Gaza truce collapses under new wave of violence

Gaza truce collapses under new wave of violence

GAZA / JERUSALEM - Agence France-Presse / Reuters

A displaced Palestinian boy looks out from a makeshift tent at the al-Shifa hospital in Gaza City where many Palestinians have have taken refuge after fleeing attacks in the Shejaiya neighbourhood of the city, on July 31. AFP PHoto / Mahmud Hams

A three-day humanitarian truce in Gaza collapsed only hours after it began Aug.1  amid a deadly new wave of violence and the apparent capture by Hamas of an Israeli soldier.

Intensive shelling killed dozens of people in southern Gaza hours into the short-lived truce, with Hamas accusing Israel of breaking the ceasefire and the Jewish state saying it was responding to rocket fire.

The skies over Gaza fell silent after the ceasefire announced overnight by U.S. Secretary of State John Kerry, the longest one agreed upon of several since the conflict began on July 8.

Starting from 8 a.m. (0500 GMT,) it gave brief respite to people in the battered strip from fighting that has killed nearly 1,500 on the Palestinian side, mostly civilians, and 63 Israeli soldiers and three civilians on the other.

Within hours, air raid sirens warning of rocket fire were heard on the Israeli side of the border, and heavy shelling resumed in the southern Gaza city of Rafah, killing at least 35 people and wounding 100, medics said. Shortly afterwards the Israeli army said the ceasefire was over and that it was searching for a soldier feared to have been captured in the enclave.

"Our initial indications suggest a soldier has been abducted by terrorists in an incident where terrorists breached the ceasefire," army spokesman Peter Lerner said. Israeli forces were pressing their "activities on the ground", he said, before the military announced that two soldiers had been killed and named the missing man as Second Lieutenant Hadar Goldin, 23.

Israeli Prime Minister Benjamin Netanyahu's office accused Hamas and other Gaza militants of "flagrantly violating" the ceasefire.

Hamas spokesman Fawzi Barhum countered, saying "it is the (Israeli) occupation which violated the ceasefire. The Palestinian resistance acted based on... the right to self defence." AFP correspondents said there appeared to be fierce fighting in the vicinity of Rafah, and medics had trouble retrieving the dead and wounded.

The army warned people to remain in their homes, saying in voice messages to mobile phones that it was "pursuing terrorist elements in Rafah."

Talks in Cairo in limbo

Kerry had said earlier that once the ceasefire was under way, Israeli and Palestinian representatives, including from Hamas, would begin talks in Cairo on a more durable truce.

Egypt had invited Israel and the Palestinian Authority to send delegates to Cairo for longer-term truce talks, with the foreign ministry emphasising the "importance of both sides committing to the ceasefire so the negotiations can take place in a favourable atmosphere."

But the Palestinian militant group Islamic Jihad later said Egypt was postponing the talks after news of the Israeli soldier's capture. Even so, Palestinian president Mahmud Abbas said a joint Palestinian delegation, including Hamas and Islamic Jihad, will travel to Cairo Aug. 2 for ceasefire talks despite the renewed fighting in Gaza.

Before the truce, Israeli tank fire and aerial bombardment killed 14 Palestinians in Gaza, and the army said five soldiers died in mortar fire near the shared border.

And only minutes before the truce took effect, Palestinians had continued to fire rockets into southern Israel, with five brought down by missile defences, army radio said.

While the ceasefire had been accepted in the name of all militant groups by Hamas, the main political and military power in Gaza, the Islamist movement stressed it was dependent on Israel reciprocating.

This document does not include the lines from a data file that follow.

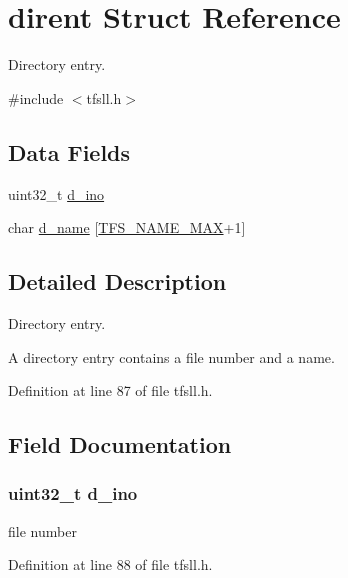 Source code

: \hypertarget{structdirent}{}\section{dirent Struct Reference}
\label{structdirent}


Directory entry.  




{\ttfamily \#include $<$tfsll.\+h$>$}

\subsection*{Data Fields}
\begin{DoxyCompactItemize}
\item 
uint32\+\_\+t \hyperlink{structdirent_a5b1ae2e5299876731c54409ebe62e8bf}{d\+\_\+ino}
\item 
char \hyperlink{structdirent_a77ab5fc95e427fce262e6738c6ab02ca}{d\+\_\+name} \mbox{[}\hyperlink{tfsll_8h_a3996311a3e8a2ae3767ab319208b42a7}{T\+F\+S\+\_\+\+N\+A\+M\+E\+\_\+\+M\+A\+X}+1\mbox{]}
\end{DoxyCompactItemize}


\subsection{Detailed Description}
Directory entry. 

A directory entry contains a file number and a name. 

Definition at line 87 of file tfsll.\+h.



\subsection{Field Documentation}
\hypertarget{structdirent_a5b1ae2e5299876731c54409ebe62e8bf}{}
\subsubsection[{d\+\_\+ino}]{\setlength{\rightskip}{0pt plus 5cm}uint32\+\_\+t d\+\_\+ino}\label{structdirent_a5b1ae2e5299876731c54409ebe62e8bf}
file number 

Definition at line 88 of file tfsll.\+h.

\hypertarget{structdirent_a77ab5fc95e427fce262e6738c6ab02ca}{}
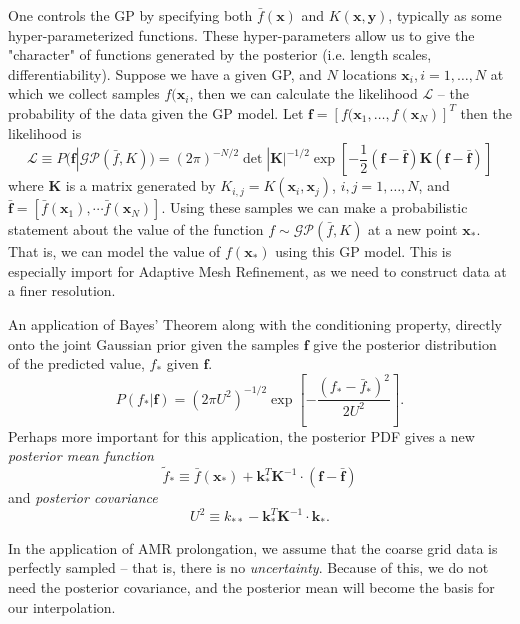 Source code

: \documentclass{article}%
\begin{document}
One controls the GP by specifying both $\bar{f}(\mathbf{x})$ and $K(\mathbf{x}, \mathbf{y})$,
typically as some hyper-parameterized functions. These hyper-parameters allow us to give the
"character" of functions generated by the posterior (i.e. length scales, differentiability).
Suppose we have a given GP, and $N$ locations $\mathbf{x}_i, i = 1, \dots, N$ at which we collect
samples $f(\mathbf{x}_i$, then we can calculate the likelihood $\mathcal{L}$ -- the probability of
the data given the GP model. Let
$\mathbf{f} = \left[f(\mathbf{x}_1, \dots, f(\mathbf{x}_N) \right]^T $ then the likelihood is
\begin{equation} 
\mathcal{L} \equiv P(\mathbf{f} | \mathcal{GP}(\bar{f}, K)) = (2\pi)^{-N/2} \det |\mathbf{K}|^{-1/2} 
\exp\left[-\frac{1}{2}\left(\mathbf{f} - \bar{\mathbf{f}}\right)\mathbf{K}
\left(\mathbf{f} - \bar{\mathbf{f}}\right)\right]
\label{eq:likely}
\end{equation}
where $\mathbf{K}$  is a matrix generated by
$K_{i,j} = K(\mathbf{x}_i, \mathbf{x}_j)$, $i, j = 1,\dots, N$,
and $\bar{\mathbf{f}} = [\bar{f}(\mathbf{x}_1), \cdots \bar{f}(\mathbf{x}_N)]$. Using these samples we can make a
probabilistic statement about the value of the function $f \sim \mathcal{GP}(\bar{f}, K)$
at a new point $\mathbf{x}_*$. That is, we can model the value of $f(\mathbf{x}_*)$ using this GP model. This
is especially import for Adaptive Mesh Refinement, as we need to construct data at a finer resolution.

An application of Bayes' Theorem along with the conditioning property, directly onto the joint Gaussian prior
given the samples $\mathbf{f}$ give the posterior distribution of the predicted value, $f_*$ given $\mathbf{f}$.
\begin{equation} 
P(f_* | \mathbf{f}) = (2\pi U^2)^{-1/2} \exp\left[- \frac{(f_* - \bar{f}_*)^2}{2U^2}\right].
\end{equation}
Perhaps more important for this application, the posterior PDF gives a new \textit{posterior mean function}
\begin{equation}
\tilde{f}_* \equiv \bar{f}(\mathbf{x}_*) + \mathbf{k}_*^T\mathbf{K}^{-1}\cdot(\mathbf{f} - \bar{\mathbf{f}})
\label{eq:mean}
\end{equation}
and \textit{posterior covariance}
\begin{equation} 
U^2 \equiv k_{**} - \mathbf{k}_*^T\mathbf{K}^{-1}\cdot\mathbf{k}_*.
\end{equation}

In the application of AMR prolongation, we assume that the coarse grid data is perfectly sampled -- that is, there
is no \textit{uncertainty}. Because of this, we do not need the posterior covariance, and the posterior mean will
become the basis for our interpolation.
\end{document}
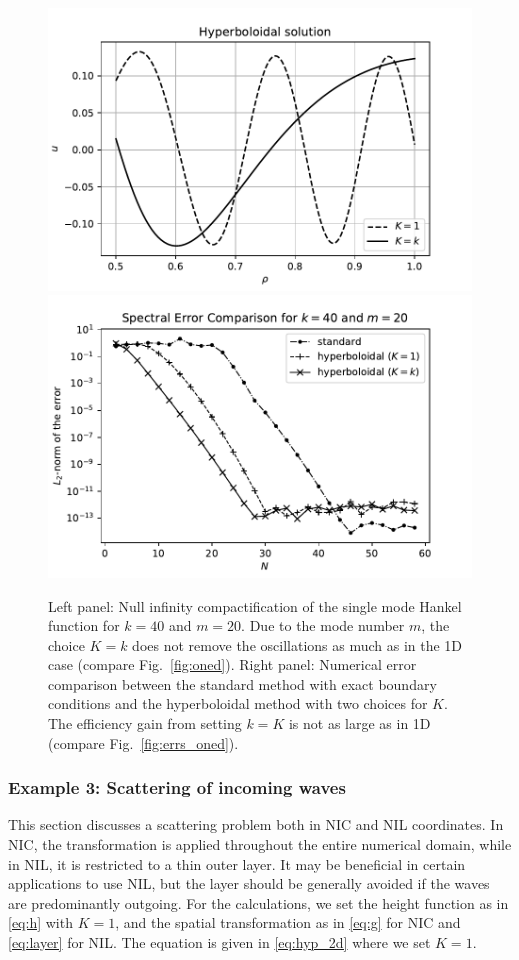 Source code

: \documentclass[final,onefignum,onetabnum]{siamart190516}
\begin{document}
\begin{figure}[tbhp]
	\centering
	\includegraphics[scale=0.4]{figs/hyp_twod}
	\includegraphics[scale=0.4]{figs/sp_err_2d}
	\caption{Left panel: Null infinity compactification of the single mode Hankel function for $k=40$ and $m=20$. Due to the mode number $m$, the choice $K=k$ does not remove the oscillations as much as in the 1D case (compare Fig.~\ref{fig:oned}). Right panel: Numerical error comparison between the standard method with exact boundary conditions and the hyperboloidal method with two choices for $K$. The efficiency gain from setting $k=K$ is not as large as in 1D (compare Fig.~\ref{fig:errs_oned}). }
	\label{fig:twod}
\end{figure}



\subsubsection{Example 3: Scattering of incoming waves}
This section discusses a scattering problem both in NIC and NIL coordinates. In NIC, the transformation is applied throughout the entire numerical domain, while in NIL, it is restricted to a thin outer layer.  It may be beneficial in certain applications to use NIL, but the layer should be generally avoided if the waves are predominantly outgoing. For the calculations, we set the height function as in \eqref{eq:h} with $K=1$,  and the spatial transformation as in \eqref{eq:g} for NIC and \eqref{eq:layer} for NIL. The equation is given in \eqref{eq:hyp_2d} where we set $K=1$.
\end{document}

In a speech published after the ceasefire broke down, Saudi King Abdullah hit out at the "inexcusable" world silence over Israel's "war crimes" in Gaza.

"We see the blood of out brothers in Palestine being shed in collective massacres, that have spared nobody, and in war crimes against humanity... all taking place under the eyes and ears of the international community... that has stood indifferently watching events in the whole region," the king said.

"This silence is inexcusable" and will "result in a generation that rejects peace and believes only in violence," he said. The truce had come after the U.N. Security Council expressed "grave disappointment" that repeated calls for one had not been heeded, and demanded a series of humanitarian breaks to ease conditions for Gaza's civilians.

It came after the White House said there was little doubt Israeli artillery was the source of a "totally indefensible" strike on a U.N. school in northern Gaza that killed 16 people on July 30. The school was sheltering more than 3,000 Palestinians made homeless by the relentless fighting.

The Israeli army has suggested the deaths may have been the result of a misfired Palestinian rocket.